A brand new report highlights the influence of a controversial authorities coverage to scale back taxes on the wealthiest individuals in French society. It concludes that as a substitute of financial development, as envisaged, the very rich have simply obtained richer.
Le Monde called it a “highly flammable report” significantly at a time when “an increasing number of households are being pushed into poverty”.
In December 2018, President Macron’s authorities abolished a wealth tax referred to as the ISF (impôt sur la fortune, translated actually as taxes on somebody’s fortune), and as a substitute launched a flat tax of 30% on wealth and a tax on actual property. Folks would not be taxed on share dividends and it might influence individuals who had a fortune exceeding €1.3 million ($1.5 million).
The goals of the reform have been to “encourage enterprise development and stimulate innovation” with the rationale that the richest individuals, in the event that they have been taxed much less, would make investments extra within the economic system. It’s a idea referred to as “runoff” in France or “trickle down economics”–that everybody advantages from a wholesome, vibrant economic system in any respect socio-economic ranges.
The financial idea was utilized by Reagan and Thatcher within the Nineteen Eighties–with economists divided about its long-term impacts.

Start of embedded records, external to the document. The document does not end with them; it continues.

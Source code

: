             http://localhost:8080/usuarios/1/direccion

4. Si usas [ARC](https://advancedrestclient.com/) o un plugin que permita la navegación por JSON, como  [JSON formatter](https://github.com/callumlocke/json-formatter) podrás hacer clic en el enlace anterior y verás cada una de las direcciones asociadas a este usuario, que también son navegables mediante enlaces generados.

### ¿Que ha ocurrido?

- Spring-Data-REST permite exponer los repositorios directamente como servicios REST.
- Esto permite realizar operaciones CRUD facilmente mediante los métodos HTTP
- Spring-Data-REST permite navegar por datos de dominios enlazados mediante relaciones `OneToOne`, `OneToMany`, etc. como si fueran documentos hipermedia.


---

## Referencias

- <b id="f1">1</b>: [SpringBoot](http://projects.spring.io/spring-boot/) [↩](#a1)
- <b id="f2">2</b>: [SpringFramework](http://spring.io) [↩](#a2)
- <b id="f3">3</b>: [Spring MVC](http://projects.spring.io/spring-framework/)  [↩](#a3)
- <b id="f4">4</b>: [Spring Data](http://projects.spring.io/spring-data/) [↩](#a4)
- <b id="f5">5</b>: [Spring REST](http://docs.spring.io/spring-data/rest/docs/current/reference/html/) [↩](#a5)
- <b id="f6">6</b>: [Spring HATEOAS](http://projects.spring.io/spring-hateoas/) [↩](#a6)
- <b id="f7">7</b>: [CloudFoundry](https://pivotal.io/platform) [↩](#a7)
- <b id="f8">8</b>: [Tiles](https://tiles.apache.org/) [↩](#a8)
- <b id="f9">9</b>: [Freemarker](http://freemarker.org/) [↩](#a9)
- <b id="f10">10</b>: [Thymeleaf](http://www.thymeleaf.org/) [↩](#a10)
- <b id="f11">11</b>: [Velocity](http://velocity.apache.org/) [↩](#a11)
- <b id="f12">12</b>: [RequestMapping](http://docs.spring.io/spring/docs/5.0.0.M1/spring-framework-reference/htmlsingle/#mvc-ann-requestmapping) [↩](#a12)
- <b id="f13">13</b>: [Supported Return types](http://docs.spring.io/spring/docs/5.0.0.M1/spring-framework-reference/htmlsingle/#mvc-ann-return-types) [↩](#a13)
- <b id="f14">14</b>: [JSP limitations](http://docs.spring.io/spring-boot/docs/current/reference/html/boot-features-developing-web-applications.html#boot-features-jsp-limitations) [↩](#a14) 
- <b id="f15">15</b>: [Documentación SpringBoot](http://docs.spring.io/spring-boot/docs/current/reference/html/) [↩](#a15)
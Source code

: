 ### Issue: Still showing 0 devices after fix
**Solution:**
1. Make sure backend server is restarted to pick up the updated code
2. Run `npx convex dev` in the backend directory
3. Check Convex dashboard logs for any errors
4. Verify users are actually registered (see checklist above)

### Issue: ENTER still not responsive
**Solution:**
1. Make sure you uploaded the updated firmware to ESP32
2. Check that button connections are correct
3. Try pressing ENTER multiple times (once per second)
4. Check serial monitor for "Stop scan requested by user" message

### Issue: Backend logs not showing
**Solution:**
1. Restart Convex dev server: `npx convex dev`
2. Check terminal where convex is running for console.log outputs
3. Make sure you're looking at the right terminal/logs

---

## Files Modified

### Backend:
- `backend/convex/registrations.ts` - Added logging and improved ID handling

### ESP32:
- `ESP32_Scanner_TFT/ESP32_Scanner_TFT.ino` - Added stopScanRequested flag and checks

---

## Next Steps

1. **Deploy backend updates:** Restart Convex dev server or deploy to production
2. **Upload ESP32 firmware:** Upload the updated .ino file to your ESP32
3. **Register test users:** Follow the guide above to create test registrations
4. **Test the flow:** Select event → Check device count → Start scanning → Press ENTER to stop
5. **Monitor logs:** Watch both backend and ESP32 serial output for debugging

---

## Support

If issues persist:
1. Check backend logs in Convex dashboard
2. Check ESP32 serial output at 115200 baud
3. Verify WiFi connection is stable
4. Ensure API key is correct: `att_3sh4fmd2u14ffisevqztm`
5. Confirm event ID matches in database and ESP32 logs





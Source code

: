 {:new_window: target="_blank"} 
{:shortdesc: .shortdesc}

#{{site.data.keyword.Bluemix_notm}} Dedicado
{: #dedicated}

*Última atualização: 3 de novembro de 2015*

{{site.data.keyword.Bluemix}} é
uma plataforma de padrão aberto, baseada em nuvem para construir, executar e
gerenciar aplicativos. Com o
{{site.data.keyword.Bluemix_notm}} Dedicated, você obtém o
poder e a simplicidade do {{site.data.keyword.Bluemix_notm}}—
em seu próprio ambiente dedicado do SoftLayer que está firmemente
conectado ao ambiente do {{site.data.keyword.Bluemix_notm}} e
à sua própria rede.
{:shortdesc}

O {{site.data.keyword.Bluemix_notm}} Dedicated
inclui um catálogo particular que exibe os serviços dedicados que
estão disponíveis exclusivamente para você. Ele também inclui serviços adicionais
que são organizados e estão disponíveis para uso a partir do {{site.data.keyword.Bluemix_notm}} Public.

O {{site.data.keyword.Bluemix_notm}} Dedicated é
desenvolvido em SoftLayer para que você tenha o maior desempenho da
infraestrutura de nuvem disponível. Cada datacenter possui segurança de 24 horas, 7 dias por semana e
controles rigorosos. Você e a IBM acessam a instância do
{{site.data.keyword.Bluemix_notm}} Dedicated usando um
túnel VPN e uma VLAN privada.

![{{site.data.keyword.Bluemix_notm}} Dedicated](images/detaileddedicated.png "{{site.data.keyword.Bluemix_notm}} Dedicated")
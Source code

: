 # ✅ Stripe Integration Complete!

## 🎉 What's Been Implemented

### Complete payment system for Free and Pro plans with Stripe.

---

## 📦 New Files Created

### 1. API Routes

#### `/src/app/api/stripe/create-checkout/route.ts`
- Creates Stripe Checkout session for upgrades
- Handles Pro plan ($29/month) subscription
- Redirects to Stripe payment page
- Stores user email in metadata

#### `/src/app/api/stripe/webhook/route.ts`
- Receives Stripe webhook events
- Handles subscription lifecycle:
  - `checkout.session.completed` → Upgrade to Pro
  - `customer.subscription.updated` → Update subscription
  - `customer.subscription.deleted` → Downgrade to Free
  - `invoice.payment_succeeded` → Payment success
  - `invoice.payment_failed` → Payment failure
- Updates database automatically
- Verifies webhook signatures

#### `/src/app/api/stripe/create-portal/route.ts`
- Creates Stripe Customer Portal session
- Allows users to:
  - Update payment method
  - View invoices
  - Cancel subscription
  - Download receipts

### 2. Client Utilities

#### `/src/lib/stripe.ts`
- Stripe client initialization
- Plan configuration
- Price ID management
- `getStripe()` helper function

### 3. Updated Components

It was hoped that it might cease the richest individuals leaving France–that they had been leaving to keep away from having their fortune severely taxed. France Culture quoted Finance Minister Bruno Le Maire that “overtaxing capital didn’t result in extra tax justice, however to extra traders and creators of wealth leaving.”
The new study was undertaken by the Tax Reform Review Committee, for France Stratégie to comply with up on a evaluate undertaken one yr in the past. That evaluate was inconclusive on the impacts of France’s fiscal reform, whereas the brand new report is far more detrimental.
The authors reported that the incomes of the wealthiest 0.1% of French individuals have sharply elevated; this quantities to roughly 3,800 households. It has additionally led to an explosion in individuals receiving firm dividends, which pertains to many extra individuals.
France Stratégie is an autonomous organisation, established by former French president François Hollande in 2013, to analyse social, environmental and financial points.
The research acknowledged that it might be tough to analyse the influence of the abolishment of the wealth tax going ahead as a result of the monetary influence of the pandemic will skew outcomes “which can make evaluation of the 2018 reforms over the medium-term, far more complicated”.